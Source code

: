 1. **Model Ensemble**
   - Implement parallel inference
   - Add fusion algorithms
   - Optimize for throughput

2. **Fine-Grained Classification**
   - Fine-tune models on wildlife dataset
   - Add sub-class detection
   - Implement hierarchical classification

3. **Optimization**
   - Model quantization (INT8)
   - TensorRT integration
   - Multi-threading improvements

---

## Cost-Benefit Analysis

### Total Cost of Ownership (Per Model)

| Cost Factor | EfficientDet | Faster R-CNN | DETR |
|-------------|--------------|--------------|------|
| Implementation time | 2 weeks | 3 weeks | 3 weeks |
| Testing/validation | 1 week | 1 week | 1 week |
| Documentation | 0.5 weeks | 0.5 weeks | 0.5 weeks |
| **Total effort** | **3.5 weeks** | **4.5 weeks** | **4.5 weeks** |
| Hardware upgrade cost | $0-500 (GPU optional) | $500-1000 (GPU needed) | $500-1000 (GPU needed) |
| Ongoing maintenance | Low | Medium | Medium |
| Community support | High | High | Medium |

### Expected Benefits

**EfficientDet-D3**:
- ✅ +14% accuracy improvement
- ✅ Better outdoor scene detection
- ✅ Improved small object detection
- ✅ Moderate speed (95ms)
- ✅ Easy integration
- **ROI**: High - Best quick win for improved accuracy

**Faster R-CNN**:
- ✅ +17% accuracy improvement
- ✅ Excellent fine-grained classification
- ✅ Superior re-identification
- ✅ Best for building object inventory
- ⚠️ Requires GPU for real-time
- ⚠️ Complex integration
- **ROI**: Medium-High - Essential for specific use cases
---
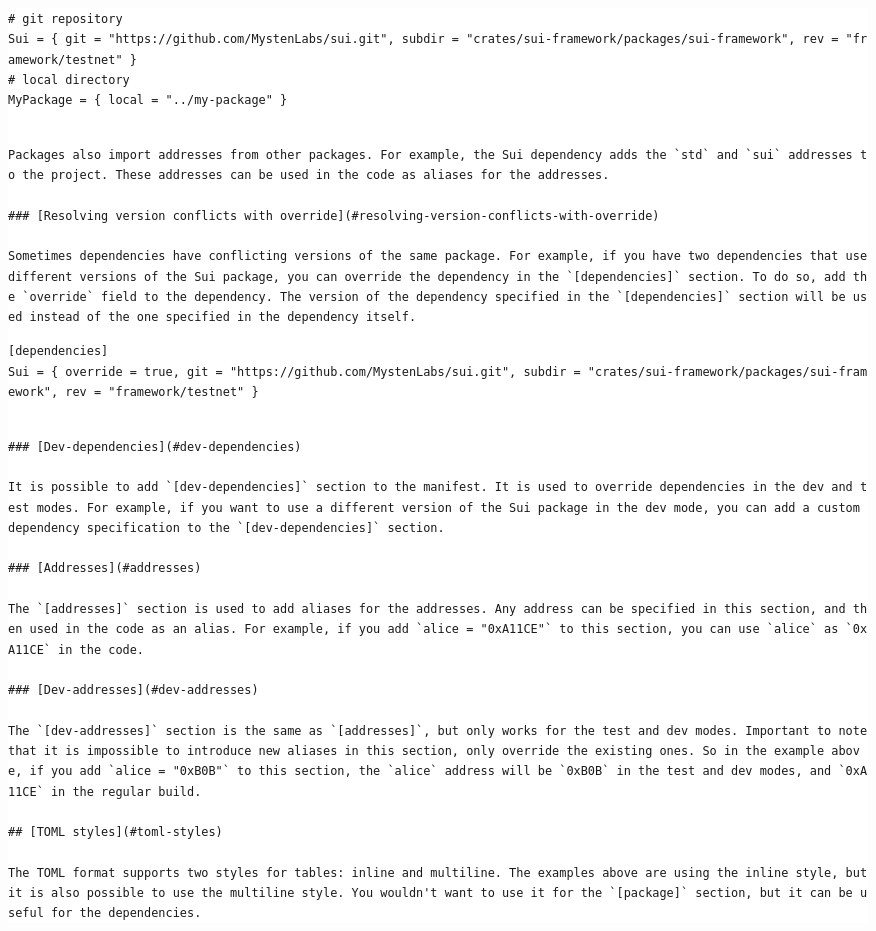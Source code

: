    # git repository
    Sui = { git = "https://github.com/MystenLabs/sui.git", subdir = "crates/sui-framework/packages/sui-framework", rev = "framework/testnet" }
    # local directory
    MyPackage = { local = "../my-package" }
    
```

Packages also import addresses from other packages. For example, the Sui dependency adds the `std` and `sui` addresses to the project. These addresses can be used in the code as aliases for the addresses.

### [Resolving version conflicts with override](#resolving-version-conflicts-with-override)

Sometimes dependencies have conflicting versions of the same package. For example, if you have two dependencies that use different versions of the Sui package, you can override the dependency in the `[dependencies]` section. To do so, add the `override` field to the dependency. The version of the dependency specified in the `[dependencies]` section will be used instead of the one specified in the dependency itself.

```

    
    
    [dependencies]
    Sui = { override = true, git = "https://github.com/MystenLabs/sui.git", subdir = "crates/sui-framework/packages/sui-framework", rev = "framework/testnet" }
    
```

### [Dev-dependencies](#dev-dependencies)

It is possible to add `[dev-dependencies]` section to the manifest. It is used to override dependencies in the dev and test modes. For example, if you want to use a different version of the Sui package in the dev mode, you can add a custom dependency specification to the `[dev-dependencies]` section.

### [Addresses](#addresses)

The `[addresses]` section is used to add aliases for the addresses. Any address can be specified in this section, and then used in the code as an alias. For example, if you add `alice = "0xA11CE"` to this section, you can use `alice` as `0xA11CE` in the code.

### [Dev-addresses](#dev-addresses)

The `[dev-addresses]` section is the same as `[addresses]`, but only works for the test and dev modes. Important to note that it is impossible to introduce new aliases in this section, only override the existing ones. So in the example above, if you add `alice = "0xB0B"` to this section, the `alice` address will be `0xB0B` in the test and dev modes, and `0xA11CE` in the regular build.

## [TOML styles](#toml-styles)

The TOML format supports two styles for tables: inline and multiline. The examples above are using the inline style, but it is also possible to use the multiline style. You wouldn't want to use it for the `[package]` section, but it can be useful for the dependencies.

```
--
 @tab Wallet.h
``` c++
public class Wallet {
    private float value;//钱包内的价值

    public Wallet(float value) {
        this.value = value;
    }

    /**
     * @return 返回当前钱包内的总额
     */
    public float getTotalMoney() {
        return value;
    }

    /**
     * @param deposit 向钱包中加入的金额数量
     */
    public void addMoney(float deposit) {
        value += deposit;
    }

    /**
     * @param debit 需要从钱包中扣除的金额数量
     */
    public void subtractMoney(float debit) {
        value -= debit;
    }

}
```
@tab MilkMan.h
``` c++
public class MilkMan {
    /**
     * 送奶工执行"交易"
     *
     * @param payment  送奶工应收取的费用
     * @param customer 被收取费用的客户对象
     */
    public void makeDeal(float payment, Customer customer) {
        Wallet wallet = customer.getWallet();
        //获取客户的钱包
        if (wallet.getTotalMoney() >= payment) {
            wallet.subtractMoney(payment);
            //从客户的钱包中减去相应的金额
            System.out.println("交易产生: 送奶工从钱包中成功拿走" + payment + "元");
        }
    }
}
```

=== Exercise requirements ===
Exact duplication is required for the lines above, from the line that contains "- ⚠️ Complex integration" to the line that contains "- **ROI**: Medium-High", inclusive; omit all others.

=== Answer below ===
- ⚠️ Complex integration
- **ROI**: Medium-High - Essential for specific use cases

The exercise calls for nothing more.